Immune system: As with any vaccine, this vaccine may not be as effective for people with a weakened immune system (e.g., people with AIDS or cancer, people taking antirejection medications after an organ transplant, people receiving chemotherapy, people taking any medication that suppresses the immune system). If you or your child has a weakened immune system, the doctor may decide to postpone the vaccine until the immune system recovers.

Infection or fever: This vaccine should not be given to anyone who has an active infection or an illness associated with fever, unless the doctor decides that the benefits outweigh the risks.

Vaccine protection: As with any vaccine, this vaccine may not protect 100% of people who receive it and may not prevent infection for people already infected with the virus.

Pregnancy: This medication should not be used during pregnancy unless the benefits outweigh the risks.

Breast-feeding: It is not known if yellow fever vaccine passes into breast milk. If you are a breast-feeding mother and are taking this medication, it may affect your baby. Talk to your doctor about whether you should continue breast-feeding.

Children: The safety and effectiveness of using this medication have not been established for children less than 9 months old. Infants less than 9 months old are at an increased risk of developing encephalitis as a result of receiving this vaccine.

Seniors: People over the age of 60 may be more at risk of developing complications from this vaccine.

What other drugs could interact with this medication?

There may be an interaction between yellow fever vaccine and any of the following:

  • acetaminophen
  • adalimumab
  • anakinra
  • anticancer medications (e.g., carboplatin, cyclophosphamide, doxorubicin, ifosfamide, vincristine)
  • azathioprine
  • baricitinib
  • belimumab
  • corticosteroids (e.g., budesonide, dexamethasone, hydrocortisone, fluticasone, prednisone)
  • cyclosporine
  • dimethyl fumarate
  • dupilumab
  • etanercept
  • fingolimod
  • golimumab
  • guselkumab
  • infliximab
  • leflunomide
  • methotrexate
  • mycophenolate
  • non-steroidal anti-inflammatory medications (NSAIDs; e.g., diclofenac, ketorolac, naproxen)
  • ozanimod
  • siponimod
  • tacrolimus
  • tuberculin tests
  • tocilizumab
  • upadacitinib
  • ustekinumab
  • vaccines

If you are taking any of these medications, speak with your doctor or pharmacist. Depending on your specific circumstances, your doctor may want you to:

  • stop taking one of the medications,
  • change one of the medications to another,
  • change how you are taking one or both of the medications, or
  • leave everything as is.

An interaction between two medications does not always mean that you must stop taking one of them. Speak to your doctor about how any drug interactions are being managed or should be managed.

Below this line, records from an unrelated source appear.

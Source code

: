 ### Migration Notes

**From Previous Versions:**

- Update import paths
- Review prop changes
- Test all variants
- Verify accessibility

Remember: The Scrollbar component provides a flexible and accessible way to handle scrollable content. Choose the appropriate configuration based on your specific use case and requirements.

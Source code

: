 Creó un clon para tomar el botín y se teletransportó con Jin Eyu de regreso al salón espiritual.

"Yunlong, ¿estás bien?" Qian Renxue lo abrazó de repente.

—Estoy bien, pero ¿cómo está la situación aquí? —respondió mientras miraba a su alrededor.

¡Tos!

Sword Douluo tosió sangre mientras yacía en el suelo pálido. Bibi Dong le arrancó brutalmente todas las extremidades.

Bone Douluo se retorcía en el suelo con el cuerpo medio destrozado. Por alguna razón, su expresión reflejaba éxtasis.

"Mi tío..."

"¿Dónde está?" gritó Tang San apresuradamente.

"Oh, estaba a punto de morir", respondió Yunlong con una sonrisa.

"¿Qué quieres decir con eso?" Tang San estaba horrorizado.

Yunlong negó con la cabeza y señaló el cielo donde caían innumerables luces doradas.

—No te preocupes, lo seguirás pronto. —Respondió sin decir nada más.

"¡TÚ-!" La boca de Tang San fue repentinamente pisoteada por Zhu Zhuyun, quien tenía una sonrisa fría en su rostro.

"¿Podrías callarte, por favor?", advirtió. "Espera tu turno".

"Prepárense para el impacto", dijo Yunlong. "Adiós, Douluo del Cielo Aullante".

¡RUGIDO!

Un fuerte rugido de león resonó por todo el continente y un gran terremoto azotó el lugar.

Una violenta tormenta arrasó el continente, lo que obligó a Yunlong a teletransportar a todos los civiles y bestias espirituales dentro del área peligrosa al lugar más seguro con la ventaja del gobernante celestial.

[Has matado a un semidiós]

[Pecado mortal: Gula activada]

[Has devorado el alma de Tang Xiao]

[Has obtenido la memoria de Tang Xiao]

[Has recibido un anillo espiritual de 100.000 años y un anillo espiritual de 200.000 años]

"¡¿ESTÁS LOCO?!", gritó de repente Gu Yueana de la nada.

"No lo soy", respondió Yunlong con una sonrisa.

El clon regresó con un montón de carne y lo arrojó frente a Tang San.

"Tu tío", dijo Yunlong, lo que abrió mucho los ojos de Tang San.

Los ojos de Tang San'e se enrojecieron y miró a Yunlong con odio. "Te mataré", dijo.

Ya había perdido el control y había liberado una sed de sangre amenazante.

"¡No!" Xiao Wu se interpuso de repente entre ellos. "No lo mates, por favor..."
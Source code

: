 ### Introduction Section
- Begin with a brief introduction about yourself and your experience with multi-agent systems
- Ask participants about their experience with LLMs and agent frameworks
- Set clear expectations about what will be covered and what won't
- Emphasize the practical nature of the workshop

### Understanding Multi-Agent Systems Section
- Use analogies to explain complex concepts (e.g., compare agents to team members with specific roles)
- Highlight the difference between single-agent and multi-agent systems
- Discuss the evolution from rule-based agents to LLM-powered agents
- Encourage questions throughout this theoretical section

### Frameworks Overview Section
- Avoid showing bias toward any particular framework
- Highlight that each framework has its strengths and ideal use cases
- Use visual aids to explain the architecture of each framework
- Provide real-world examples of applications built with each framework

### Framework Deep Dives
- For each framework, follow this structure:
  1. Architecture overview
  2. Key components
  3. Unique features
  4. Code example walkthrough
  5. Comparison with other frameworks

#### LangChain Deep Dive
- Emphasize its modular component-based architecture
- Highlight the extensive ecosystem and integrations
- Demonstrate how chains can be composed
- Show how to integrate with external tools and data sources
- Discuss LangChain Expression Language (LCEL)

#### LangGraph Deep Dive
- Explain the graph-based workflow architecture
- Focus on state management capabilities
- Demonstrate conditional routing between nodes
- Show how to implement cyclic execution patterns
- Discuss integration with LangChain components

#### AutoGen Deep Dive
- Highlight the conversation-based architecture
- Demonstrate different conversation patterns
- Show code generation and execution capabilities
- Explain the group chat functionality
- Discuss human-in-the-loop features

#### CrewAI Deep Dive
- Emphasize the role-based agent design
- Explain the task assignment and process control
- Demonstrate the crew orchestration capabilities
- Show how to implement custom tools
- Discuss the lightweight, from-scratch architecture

Medications other than those listed above may interact with this medication. Tell your doctor or prescriber about all prescription, over-the-counter (non-prescription), and herbal medications you are taking. Also tell them about any supplements you take. Since caffeine, alcohol, the nicotine from cigarettes, or street drugs can affect the action of many medications, you should let your prescriber know if you use them.